Thursday, March 14, 2024

Mar 15 Fri - Am I corresponding to God's grace?

 

Mar 15 Fri
Am I taking the grace of God in vain?
St. Paul warns us: “We entreat you not to accept the grace of God in vain” (2 Cor 6:1). We generally think of this as applying to “other people”, especially those who have heard the Gospel but not accepted it, or those Catholics who know what the Church teaches, but refuse to change their own ideas and behavior based on that teaching. But in reality, Paul’s entreaty is directed at all of us—indeed, at all of us all of the time.

Another great quotation is St.
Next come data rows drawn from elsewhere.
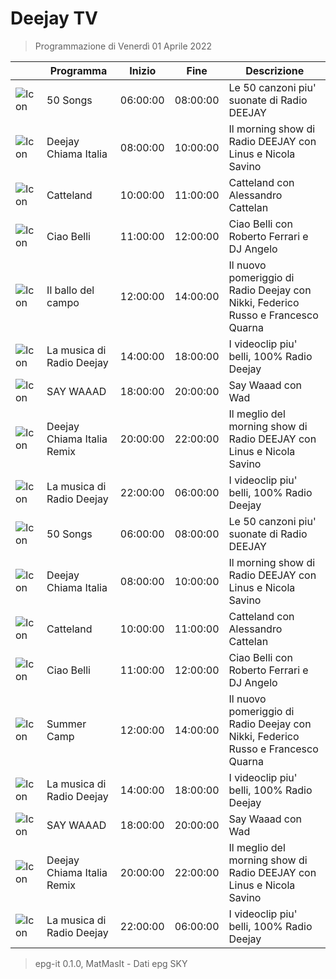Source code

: # Deejay TV
> Programmazione di Venerdì 01 Aprile 2022

||Programma|Inizio|Fine|Descrizione|
|---|---|---|---|---|
|![Icon](https://guidatv.sky.it/uuid/musica_cover_mUEij5gHOu.png)|50 Songs|06:00:00|08:00:00|Le 50 canzoni piu&#039; suonate di Radio DEEJAY
|![Icon](https://guidatv.sky.it/uuid/musica_cover_mUEij5gHOu.png)|Deejay Chiama Italia|08:00:00|10:00:00|Il morning show di Radio DEEJAY con Linus e Nicola Savino
|![Icon](https://guidatv.sky.it/uuid/musica_cover_mUEij5gHOu.png)|Catteland|10:00:00|11:00:00|Catteland con Alessandro Cattelan
|![Icon](https://guidatv.sky.it/uuid/musica_cover_mUEij5gHOu.png)|Ciao Belli|11:00:00|12:00:00|Ciao Belli con Roberto Ferrari e DJ Angelo
|![Icon](https://guidatv.sky.it/uuid/b768660a-53a1-4e70-bdc4-0175b6118e87/cover?md5ChecksumParam=0b46b915774a5684e17c032d994940f2)|Il ballo del campo|12:00:00|14:00:00|Il nuovo pomeriggio di Radio Deejay con Nikki, Federico Russo e Francesco Quarna
|![Icon](https://guidatv.sky.it/uuid/musica_cover_mUEij5gHOu.png)|La musica di Radio Deejay|14:00:00|18:00:00|I videoclip piu&#039; belli, 100% Radio Deejay
|![Icon](https://guidatv.sky.it/uuid/musica_cover_mUEij5gHOu.png)|SAY WAAAD|18:00:00|20:00:00|Say Waaad con Wad
|![Icon](https://guidatv.sky.it/uuid/musica_cover_mUEij5gHOu.png)|Deejay Chiama Italia Remix|20:00:00|22:00:00|Il meglio del morning show di Radio DEEJAY con Linus e Nicola Savino
|![Icon](https://guidatv.sky.it/uuid/musica_cover_mUEij5gHOu.png)|La musica di Radio Deejay|22:00:00|06:00:00|I videoclip piu&#039; belli, 100% Radio Deejay
|![Icon](https://guidatv.sky.it/uuid/musica_cover_mUEij5gHOu.png)|50 Songs|06:00:00|08:00:00|Le 50 canzoni piu&#039; suonate di Radio DEEJAY
|![Icon](https://guidatv.sky.it/uuid/musica_cover_mUEij5gHOu.png)|Deejay Chiama Italia|08:00:00|10:00:00|Il morning show di Radio DEEJAY con Linus e Nicola Savino
|![Icon](https://guidatv.sky.it/uuid/musica_cover_mUEij5gHOu.png)|Catteland|10:00:00|11:00:00|Catteland con Alessandro Cattelan
|![Icon](https://guidatv.sky.it/uuid/musica_cover_mUEij5gHOu.png)|Ciao Belli|11:00:00|12:00:00|Ciao Belli con Roberto Ferrari e DJ Angelo
|![Icon](https://guidatv.sky.it/uuid/d85822a7-151b-47f2-8cf8-dff20f9f980d/cover?md5ChecksumParam=0b46b915774a5684e17c032d994940f2)|Summer Camp|12:00:00|14:00:00|Il nuovo pomeriggio di Radio Deejay con Nikki, Federico Russo e Francesco Quarna
|![Icon](https://guidatv.sky.it/uuid/musica_cover_mUEij5gHOu.png)|La musica di Radio Deejay|14:00:00|18:00:00|I videoclip piu&#039; belli, 100% Radio Deejay
|![Icon](https://guidatv.sky.it/uuid/musica_cover_mUEij5gHOu.png)|SAY WAAAD|18:00:00|20:00:00|Say Waaad con Wad
|![Icon](https://guidatv.sky.it/uuid/musica_cover_mUEij5gHOu.png)|Deejay Chiama Italia Remix|20:00:00|22:00:00|Il meglio del morning show di Radio DEEJAY con Linus e Nicola Savino
|![Icon](https://guidatv.sky.it/uuid/musica_cover_mUEij5gHOu.png)|La musica di Radio Deejay|22:00:00|06:00:00|I videoclip piu&#039; belli, 100% Radio Deejay



 > epg-it 0.1.0, MatMasIt - Dati epg SKY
Augustine’s exclamation: “Late have I loved you, O Beauty ever ancient, ever new, late have I loved you! You were within me, but I was outside, and it was there that I searched for you. In my unloveliness I plunged into the lovely things which you created. You were with me, but I was not with you. Created things kept me from you; yet if they had not been in you, they would have not been at all. You called, you shouted, and you broke through my deafness. You flashed, you shone, and you dispelled my blindness. You breathed your fragrance on me; I drew in breath and now I pant for you. I have tasted you, now I hunger and thirst for more. You touched me, and I burned for your peace.

He was, of course, reflecting back on all the time he frittered away avoiding conversion to Christ. Once he converted to Catholicism, Augustine certainly did not accept the sacramental grace of God in vain. But he was well aware of how many other kinds of grace he had squandered prior to that point, and how even his fleshly attachments had induced him to waste so many of the graces that had been won for him by his mother’s (St. Monica’s) prayers.

Like him, I am sure that most of us squander at least some of the graces we receive. The more we grow in Christ, the more delicate we become to the squandering of grace in our own lives. And we become increasingly aware of the meagerness of our response. This in itself becomes an incentive to rely on God’s love rather than our own strength, but at the same time, if we are serious, we can hardly avoid examining our own consciences.

Then, we will say (again with St. Paul): “I have been crucified with Christ; it is no longer I who live, but Christ who lives in me, and the life I now live in the flesh I live by faith in the Son of God, who loved me and gave Himself for me” (Gal 2:20). For this is what Baptism itself does: It incorporates us into the life, death, and resurrection of Christ, joining us to His own mystical body, the Church.